Natural resources management bodies continue to improve working relationship

“It’s the age-old adage that the board and congress, the statutory advisor to the board, continue to work hand-in-hand to move conservation forward and modernize our practices,” said Preston Cole, DNR secretary designee.

Relationships have never been better between the Conservation Congress, Wisconsin DNR, and the Natural Resources Board.

That was clearly evident at the board’s May 22 meeting in Madison, when the board informally met with congress leaders over dinner the night before and then the congress gave its annual report at the board’s meeting.

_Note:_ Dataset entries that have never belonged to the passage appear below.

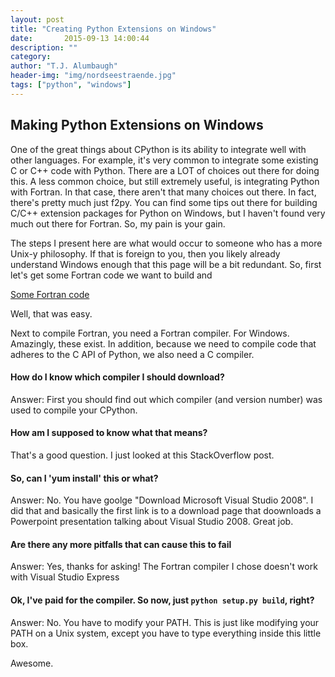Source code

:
 ```yaml
---
layout: post
title: "Creating Python Extensions on Windows"
date:       2015-09-13 14:00:44
description: ""
category: 
author: "T.J. Alumbaugh"
header-img: "img/nordseestraende.jpg"
tags: ["python", "windows"]
---
```


<h2 class="section-heading">Making Python Extensions on Windows</h2>

One of the great things about CPython is its ability to integrate well with other languages. For example, it's very common to integrate some existing C or C++ code with Python. There are a LOT of choices out there for doing this. A less common choice, but still extremely useful, is integrating Python with Fortran. In that case, there aren't that many choices out there. In fact, there's pretty much just f2py. You can find some tips out there for building C/C++ extension packages for Python on Windows, but I haven't found very much out there for Fortran. So, my pain is your gain.

The steps I present here are what would occur to someone who has a more Unix-y philosophy. If that is foreign to you, then you likely already understand Windows enough that this page will be a bit redundant. So, first let's get some Fortran code we want to build and 

<a href="http://www.github.com/talumbau/fortran_extension">Some Fortran code</a>

Well, that was easy.

Next to compile Fortran, you need a Fortran compiler. For Windows. Amazingly, these exist. In addition, because we need to compile code that adheres to the C API of Python, we also need a C compiler.

<h4> How do I know which compiler I should download?</h4>
Answer: First you should find out which compiler (and version number) was used to compile your CPython.

<h4> How am I supposed to know what that means? </h4>
That's a good question. I just looked at this StackOverflow post. 

<h4> So, can I 'yum install' this or what?</h4>
Answer: No. You have goolge "Download Microsoft Visual Studio 2008". I did that and basically the first link is to a download page that doownloads a Powerpoint presentation talking about Visual Studio 2008. Great job.

<h4>Are there any more pitfalls that can cause this to fail</h4>
Answer: Yes, thanks for asking! The Fortran compiler I chose doesn't work with Visual Studio Express

<h4> Ok, I've paid for the compiler. So now, just <code>python setup.py build</code>, right? </h4>
Answer: No. You have to modify your PATH. This is just like modifying your PATH on a Unix system, except you have to type everything inside this little box.


Awesome.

Dr. Frederick Prehn, NRB chairman, said to congress leaders, “You spend a lot of time on behalf of the natural resources and we thank you for that and for your input.”

The board counts on input from the Conservation Congress to provide thoughts from the public on how proposals will affect citizens.

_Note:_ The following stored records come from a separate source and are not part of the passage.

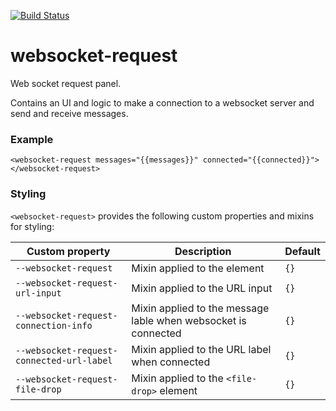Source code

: [![Build Status](https://travis-ci.org/advanced-rest-client/websocket-request.svg?branch=stage)](https://travis-ci.org/advanced-rest-client/websocket-request)  

# websocket-request

Web socket request panel.

Contains an UI and logic to make a connection to a websocket server and send and receive messages.

### Example
```
<websocket-request messages="{{messages}}" connected="{{connected}}"></websocket-request>
```

### Styling
`<websocket-request>` provides the following custom properties and mixins for styling:

Custom property | Description | Default
----------------|-------------|----------
`--websocket-request` | Mixin applied to the element | `{}`
`--websocket-request-url-input` | Mixin applied to the URL input | `{}`
`--websocket-request-connection-info` | Mixin applied to the message lable when websocket is connected | `{}`
`--websocket-request-connected-url-label` | Mixin applied to the URL label when connected | `{}`
`--websocket-request-file-drop` | Mixin applied to the `<file-drop>` element | `{}`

Larry Bonde, congress chair for the fourth year (and according to him his last as chair), thanked the board for its efforts to reach out to the congress. Three board members attended the Conservation Congress’ 85th annual convention in May.

“I want to reiterate our appreciation for the support this board has given us, and we look forward to working with you closely,” Bonde said.

Bonde also complimented Prehn and Preston Cole, former NRB member and now DNR secretary designee, for their efforts to “open the doors of the DNR wide open” and setting up a new way for citizens from far reaches of Wisconsin to watch and have input into board meetings.

Cole took note to compliment the congress for its new electronic online voting.

“It’s the age-old adage that the board and congress, the statutory advisor to the board, continue to work hand-in-hand to move conservation forward and modernize our practices,” Cole said.

Cole thanked the Conservation Congress and board chairs Hilgenberg and Prehn and board member Gary Zimmer for thoughtful leadership with electronic voting procedures.